Cuando el año decide recrearse una vez más,

las hojas ceden y caen en lo invisible.

Queridas ideas que atrapan el sol

y generan sombra, antesala de lo enterrado.

Mitad negrura cogiendo aliento

que en la mitad del aire y el sol florece.

 

Flor blanca, rosada, del almendro.

Alma, almendro,

quédate por tiempo.

 

 

A veces

 

A veces, es como fumar.

Inspiro la realidad

y llega filtrada,

hecha humo de ceniza.

Satisfacer la insatisfacción,

o insatisfacer la satisfacción.

Otro.

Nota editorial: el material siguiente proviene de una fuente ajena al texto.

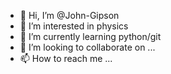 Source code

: - 👋 Hi, I’m @John-Gipson
- 👀 I’m interested in physics  
- 🌱 I’m currently learning python/git 
- 💞️ I’m looking to collaborate on ...
- 📫 How to reach me ...

<!---
John-Gipson/John-Gipson is a ✨ special ✨ repository because its `README.md` (this file) appears on your GitHub profile.
You can click the Preview link to take a look at your changes.
--->
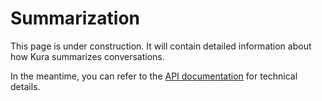 # Summarization

This page is under construction. It will contain detailed information about how Kura summarizes conversations.

In the meantime, you can refer to the [API documentation](../api/index.md) for technical details. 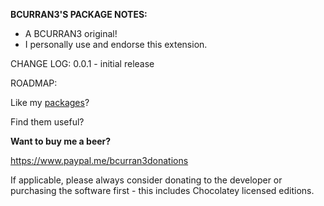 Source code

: **BCURRAN3'S PACKAGE NOTES:**

* A BCURRAN3 original!
* I personally use and endorse this extension.

CHANGE LOG:
0.0.1   - initial release

ROADMAP:


Like my [packages](https://chocolatey.org/profiles/bcurran3)? 

Find them useful?

**Want to buy me a beer?**

https://www.paypal.me/bcurran3donations

If applicable, please always consider donating to the developer or purchasing the software first - this includes Chocolatey licensed editions. 



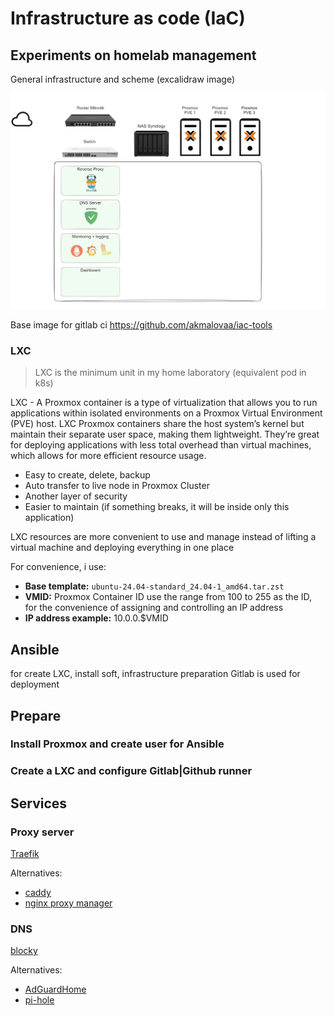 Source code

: # Infrastructure as code (IaC)

## Experiments on homelab management

General infrastructure and scheme (excalidraw image)

![scheme](./.images/scheme.excalidraw.png)

Base image for gitlab ci https://github.com/akmalovaa/iac-tools

### LXC

> LXC  is the minimum unit in my home laboratory (equivalent pod in k8s)

LXC - A Proxmox container is a type of virtualization that allows you to run applications within isolated environments on a Proxmox Virtual Environment (PVE) host. LXC Proxmox containers share the host system’s kernel but maintain their separate user space, making them lightweight. They’re great for deploying applications with less total overhead than virtual machines, which allows for more efficient resource usage.

- Easy to create, delete, backup
- Auto transfer to live node in Proxmox Cluster
- Another layer of security
- Easier to maintain (if something breaks, it will be inside only this application)

LXC resources are more convenient to use and manage instead of lifting a virtual machine and deploying everything in one place


For convenience, i use:
- **Base template:** `ubuntu-24.04-standard_24.04-1_amd64.tar.zst`
- **VMID:** Proxmox Container ID use the range from 100 to 255 as the ID, for the convenience of assigning and controlling an IP address
- **IP address example:** 10.0.0.$VMID


## Ansible

for create LXC, install soft, infrastructure preparation
Gitlab is used for deployment

## Prepare

### Install Proxmox and create user for Ansible

### Create a LXC and configure Gitlab|Github runner

## Services

### Proxy server

[Traefik](https://github.com/traefik/traefik) 

Alternatives:
- [caddy](https://github.com/caddyserver/caddy)
- [nginx proxy manager](https://github.com/NginxProxyManager/nginx-proxy-manager)

### DNS

[blocky](https://github.com/0xERR0R/blocky)

Alternatives:
- [AdGuardHome](https://github.com/AdguardTeam/AdGuardHome)
- [pi-hole](https://github.com/pi-hole/pi-hole)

Espero.         Otro.

Veo fumar,

veo insatisfacción,

veo ansiedad.

Esperar.              Consumir el deseo.

Consumir.

Y después?

Esperar,            consumir, consumirse.

No puede ser.

Hay otra realidad.

 

 

DE NIÑO

De niño el futuro estaba muy lejos,

ahora ese pasado es casi inalcanzable.

Quien era entonces es un misterio,

pero miro el presente

y veo un compañero nuevo.

El compañero de la previsión,

del hasta aquí y del hasta donde.

Entonces la imaginación era el rey,

ahora es el loco, el insensato

y el que no tiene ni pies ni suelo.

Una añoranza viste el presente de muros indecentes.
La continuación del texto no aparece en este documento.